Michael co-led a manuscript with Robert Ladwig (a postdoc at the Center for Limnology at University of Wisconsin Madison) to synthesize how six scientific societies either transitioned meetings to a virtual format or inaugurated new meetings altogether. In the manuscript, Michael and Robert had each society contribute a brief write-up generally addressing: What they did; What went well; what could have been better; what they would change. The manuscript had 30 co-authors, making it the most number of co-authors on a single publication in Limnology & Oceanography Bulletin’s history. You can read the Open Access publication here.
Following the publication of our L&O Bulletin piece on natural resource applications of the Global Lake area, Climate, and Population (GLCP) dataset, we were encouraged to submit a video abstract! The video abstract highlights the main features of the dataset, and also showcases how user-friendly the dataset is. Matt really hammers this point home in the video when he performs a live-coding demo, when in the span of 45-seconds, he is able to nearly recreate one of the analyses in the L&O Bulletin paper! Give it a look!
Today, a paper came out in L&O Bulletin, which Michael co-authored a manuscript with Jake Zwart, a Mendenhall Post-doctoral researcher with the US Geological Survey. The paper details what Michael and Jake learned while co-organizing the Virtual Summit: Incorporating Data Science and Open Science in Aquatic Research. Additionally, Michael and Jake look forward to seeing future Virtual Summits, and they welcome others to message them with questions or interest in presenting or co-organizing.

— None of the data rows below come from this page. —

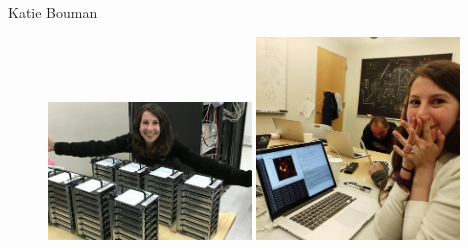 \documentclass{beamer}
\begin{document}
\begin{frame}{Katie Bouman}
    \begin{figure}
        \includegraphics[width=0.48\textwidth]{figs/katie2.png}
        \includegraphics[width=0.48\textwidth]{figs/katie3.jpg}
    \end{figure}
\end{frame}
\end{document}
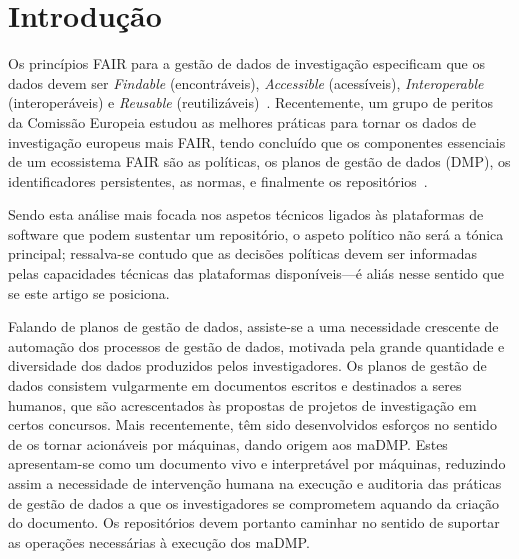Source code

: \documentclass[sigconf,nonacm]{acmart}
\begin{document}

\maketitle

\section{Introdução}

Os princípios \gls{FAIR} para a gestão de dados de investigação especificam que os dados devem ser \emph{Findable} (encontráveis), \emph{Accessible} (acessíveis), \emph{Interoperable} (interoperáveis) e \emph{Reusable} (reutilizáveis)~\cite{wilkinson2016fair}. Recentemente, um grupo de peritos da Comissão Europeia estudou as melhores práticas para tornar os dados de investigação europeus mais FAIR, tendo concluído que os componentes essenciais de um ecossistema \gls{FAIR} são as políticas, os planos de gestão de dados (DMP), os identificadores persistentes, as normas, e finalmente os repositórios~\cite{hodson2018turning}.

Sendo esta análise mais focada nos aspetos técnicos ligados às plataformas de software que podem sustentar um repositório, o aspeto político não será a tónica principal; ressalva-se contudo que as decisões políticas devem ser informadas pelas capacidades técnicas das plataformas disponíveis---é aliás nesse sentido que se este artigo se posiciona.

Falando de planos de gestão de dados, assiste-se a uma necessidade crescente de automação dos processos de gestão de dados, motivada pela grande quantidade e diversidade dos dados produzidos pelos investigadores. Os planos de gestão de dados consistem vulgarmente em documentos escritos e destinados a seres humanos, que são acrescentados às propostas de projetos de investigação em certos concursos. Mais recentemente, têm sido desenvolvidos esforços no sentido de os tornar acionáveis por máquinas, dando origem aos \gls{maDMP}. Estes apresentam-se como um documento vivo e interpretável por máquinas, reduzindo assim a necessidade de intervenção humana na execução e auditoria das práticas de gestão de dados a que os investigadores se comprometem aquando da criação do documento. Os repositórios devem portanto caminhar no sentido de suportar as operações necessárias à execução dos \gls{maDMP}.
\end{document}
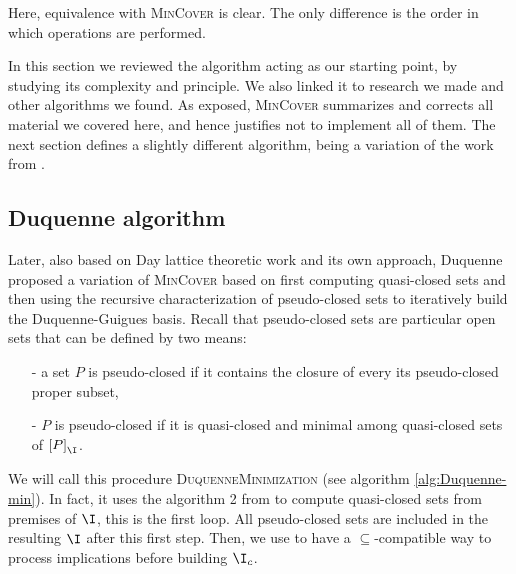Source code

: \noindent Here, equivalence with \textsc{MinCover} is clear. The only difference
is the order in which operations are performed. 

\vspace{1.2em}

In this section we reviewed the algorithm acting as our starting point, by 
studying its complexity and principle. We also linked it to research we made
and other algorithms we found. As exposed, \textsc{MinCover} summarizes and 
corrects all material we covered here, and hence justifies not to implement
all of them. The next section defines a slightly different algorithm, being a
variation of the work from \cite{day_lattice_1992}.

\subsection{Duquenne algorithm}

Later, also based on Day lattice theoretic work and its own approach, Duquenne
proposed a variation of \textsc{MinCover} based on first computing quasi-closed
sets and then using the recursive characterization of pseudo-closed sets to iteratively build the Duquenne-Guigues basis. Recall that pseudo-closed sets
are particular open sets that can be defined by two means:
\begin{itemize}
	\item[-] a set $P$ is pseudo-closed if it contains the closure of every its
	pseudo-closed proper subset,
	\item[-] $P$ is pseudo-closed if it is quasi-closed and minimal among quasi-closed sets of $\left[ P \right]_{\I}$.
\end{itemize}
We will call this procedure \textsc{DuquenneMinimization} (see algorithm \ref{alg:Duquenne-min}). In fact, it uses the algorithm 2 from \cite{day_lattice_1992} to compute quasi-closed sets from premises of $\I$,
this is the first loop. All pseudo-closed sets are included in the resulting $\I$ after this first step. Then, we use  to have a $\subseteq$-compatible way to process implications before building $\I_c$.


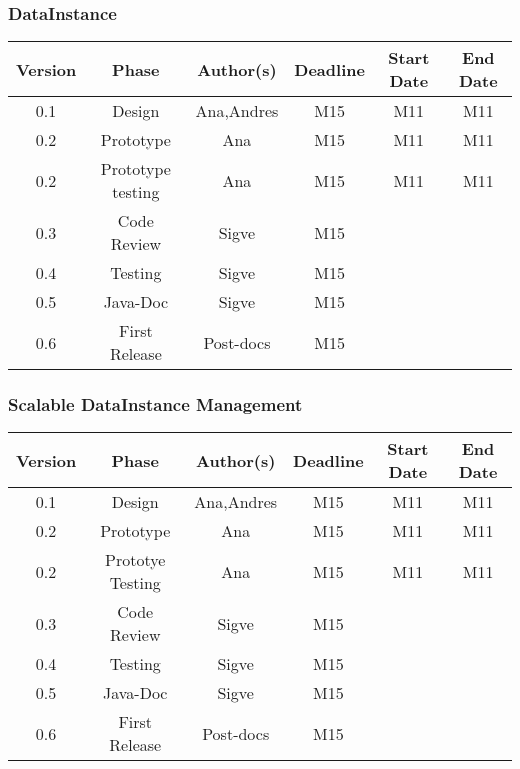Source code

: \subsubsection*{DataInstance}


\begin{table}[H]
\begin{tabular}{cccccc}
\hline
\textbf{Version} & \textbf{Phase} & \textbf{Author(s)} & \textbf{Deadline} & \textbf{Start Date} & \textbf{End Date}\\
\hline
0.1 & Design & Ana,Andres & M15 & M11 & M11\\
\hline 
0.2 & Prototype & Ana & M15 & M11 & M11\\
\hline 
0.2 & Prototype testing & Ana & M15 & M11 & M11\\
\hline 
0.3 & Code Review & Sigve & M15 &  & \\
\hline 
0.4 & Testing & Sigve & M15 & & \\
\hline 
0.5 & Java-Doc  & Sigve & M15 &  & \\
\hline 
0.6 & First Release & Post-docs & M15 &  & \\
\hline
\end{tabular}
\end{table}

\subsubsection*{Scalable DataInstance Management}

\begin{table}[H]
\begin{tabular}{cccccc}
\hline
\textbf{Version} & \textbf{Phase} & \textbf{Author(s)} & \textbf{Deadline} & \textbf{Start Date} & \textbf{End Date}\\
\hline
0.1 & Design & Ana,Andres & M15 & M11 & M11\\
\hline 
0.2 & Prototype & Ana & M15 & M11 & M11\\
\hline 
0.2& Prototye Testing & Ana & M15 & M11 & M11\\
\hline 
0.3 & Code Review & Sigve & M15 &  & \\
\hline 
0.4 & Testing & Sigve & M15 &  & \\
\hline 
0.5 & Java-Doc  & Sigve & M15 &  & \\
\hline 
0.6 & First Release & Post-docs & M15 &  & \\
\hline
\end{tabular}
\end{table}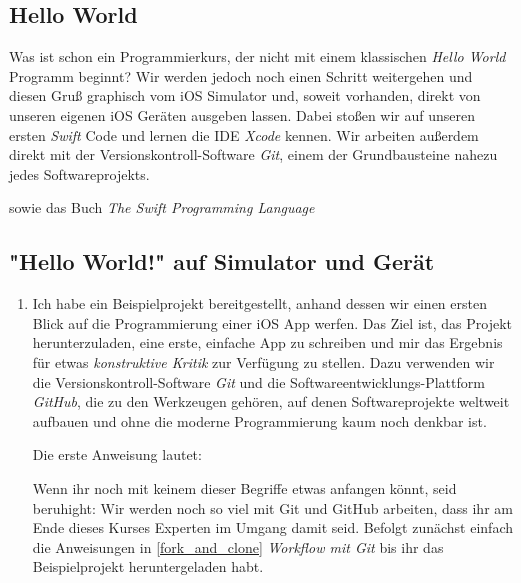 \documentclass[parskip=half, final]{scrreprt}
\begin{document}
\begin{lecture} %


\chapter{Hello World}

Was ist schon ein Programmierkurs, der nicht mit einem klassischen \emph{Hello World} Programm beginnt? Wir werden jedoch noch einen Schritt weitergehen und diesen Gruß graphisch vom iOS Simulator und, soweit vorhanden, direkt von unseren eigenen iOS Geräten ausgeben lassen. Dabei stoßen wir auf unseren ersten \emph{Swift} Code und lernen die IDE \emph{Xcode} kennen. Wir arbeiten außerdem direkt mit der Versionskontroll-Software \emph{Git}, einem der Grundbausteine nahezu jedes Softwareprojekts.

 sowie das Buch \emph{The Swift Programming Language} 


\section{"{}Hello World!"{} auf Simulator und Gerät}

\begin{enumerate}

\item Ich habe ein Beispielprojekt bereitgestellt, anhand dessen wir einen ersten Blick auf die Programmierung einer iOS App werfen. Das Ziel ist, das Projekt herunterzuladen, eine erste, einfache App zu schreiben und mir das Ergebnis für etwas \emph{konstruktive Kritik} zur Verfügung zu stellen. Dazu verwenden wir die Versionskontroll-Software \emph{Git} und die Softwareentwicklungs-Plattform \emph{GitHub}, die zu den Werkzeugen gehören, auf denen Softwareprojekte weltweit aufbauen und ohne die moderne Programmierung kaum noch denkbar ist.

Die erste Anweisung lautet:


Wenn ihr noch mit keinem dieser Begriffe etwas anfangen könnt, seid beruhight: Wir werden noch so viel mit Git und GitHub arbeiten, dass ihr am Ende dieses Kurses Experten im Umgang damit seid. Befolgt zunächst einfach die Anweisungen in \autoref{fork_and_clone} \emph{Workflow mit Git} bis ihr das Beispielprojekt heruntergeladen habt.


\end{enumerate}
\end{lecture}
\end{document}
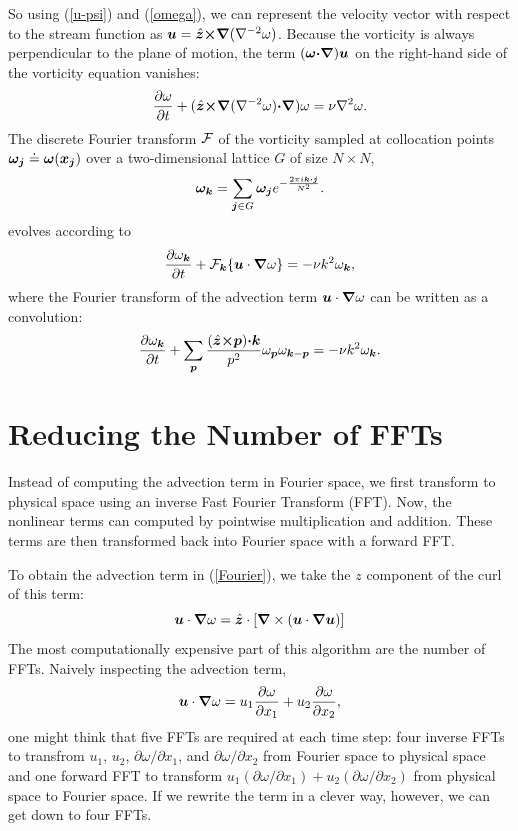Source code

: \documentclass[12pt]{article}
\def\v{\bm}
\def\lap{{\nabla}^2}
\def\lapinv{{\nabla}^{-2}}
\def\vw{{\v\w}}
\def\Eq#1{(\ref{#1})}
\begin{document}
So using \Eq{u-psi} and \Eq{omega}, we can represent the velocity
vector with respect to the stream function as
$\vu=\hat{\vz}\cross\grad(\lapinv\omega)$.
Because the vorticity is always perpendicular to the plane of motion,
the term $(\vw\dot\grad)\vu$ on the right-hand side of the vorticity equation vanishes:
$$\frac{\partial \omega}{\partial t} + (\hat{\vz}\cross\grad(\lapinv\omega)\dot\grad)\omega= \nu\lap\omega .$$
The discrete Fourier transform ${\cal F}$ of the vorticity sampled at collocation
points $\vw_\vj\doteq\vw(\vx_\vj)$ over a two-dimensional lattice
$G$ of size $N\times N$,
$$
\vw_{\vk}=\sum_{\vj\in G} \vw_\vj e^{-\fr{2\pi i\vk\dot\vj}{N^2}}.
$$
evolves according to
\begin{equation}\label{Fourier}
\frac{\partial\omega_{\vk}}{\partial t} + {\cal F}_\vk\{\vu\cdot\grad\omega\}= -\nu k^2\omega_{\vk},
\end{equation}
where the Fourier transform of the advection term
$\vu\cdot\grad\omega$ can be written as a convolution:
\begin{equation}\label{Fourier-expand}
\frac{\partial\omega_{\vk}}{\partial t} + \sum_{\vp}{\frac{(\hat{\vz}\cross\vp)\dot\vk}{p^2}\omega_{\vp}\omega_{\vk-\vp}}= -\nu k^2\omega_{\vk}.
\end{equation}


\section{Reducing the Number of FFTs}
Instead of computing the advection term in Fourier space, we first transform to physical space using an inverse Fast Fourier Transform (FFT). Now, the nonlinear terms can computed by pointwise multiplication and addition. These terms are then transformed back into Fourier space with a forward FFT.

To obtain the advection term in \Eq{Fourier}, we take the $z$ component of the curl of this term:
\begin{equation}
\vu\cdot\grad\omega =\hat{\vz}\cdot \left[\grad \times \left(\vu\cdot\grad\vu \right)\right]
\end{equation}
The most computationally expensive part of this algorithm are the number of FFTs. Naively inspecting the advection term,
\begin{equation}
\vu\cdot\grad\omega = u_1\frac{\partial \omega}{\partial x_1}+u_2\frac{\partial \omega}{\partial x_2},
\end{equation}
one might think that five FFTs are required at each time step: four
inverse FFTs to transfrom $u_1$, $ u_2$, $\partial \omega/\partial x_1$, and $\partial \omega/\partial x_2$ from Fourier space to physical space and one forward FFT to transform $u_1\left(\partial \omega/\partial x_1\right)+u_2\left(\partial \omega/\partial x_2\right)$ from physical space to Fourier space. If we rewrite the term in a clever way, however, we can get down to four FFTs.
\end{document}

This week, Michael, Matt, and Stephanie were co-authors on a paper that came out in Limnology & Oceanography Bulletin! The manuscript builds on The Global Lake area, Climate, and Population dataset, which came out in Scientific Data earlier this year. The L&O Bulletin piece is meant to detail concrete, natural resource applications of the GLCP that span local, regional, and national scales. Matt also worked hard to document all scripts used in this paper, so that future users can have templates to reproduce certain analyses or tailor them for specific questions.
The paper is open access thanks to support from CANHRS and School of the Environment at Washington State University!
Michael and Jake Zwart (USGS) are teaming up to co-convene a “Virtual Summit: Incorporating Data Science and Open Science in Aquatic Research”! The virtual summit will feature 18 presenters from the US and Canada, all presenting on how they incorporate Data Science and Open Science Techniques in their research. The summit will occur on 23-24 July 2020 13:00-16:00 EDT via zoom and is free to attend. Registration will remain open until 22 July, but zoom login information (link, password, etc.) will be emailed on 20 and 22 July. Plenty of space remains, and we hope to see you there!
Recently, the team’s data paper came out in Scientific Data. The paper details how Michael, Steph Labou, and Matt created a global dataset of annual lake surface area with co-located basin temperature, precipitation, and human population for over 1.42 million lakes from 1995 through 2015. The team also had the opportunity to write-up a blog post for Scientific Data, where they gave a “Behind the Paper” perspective in how the project went from a casual conversation during a lab meeting to an full-fledged data product and data manuscript. The data, all scripts, and metadata are freely accessible on the Environmental Data Initiative, where the dataset is now EDI’s “New Featured Dataset” of the month! Congrats team!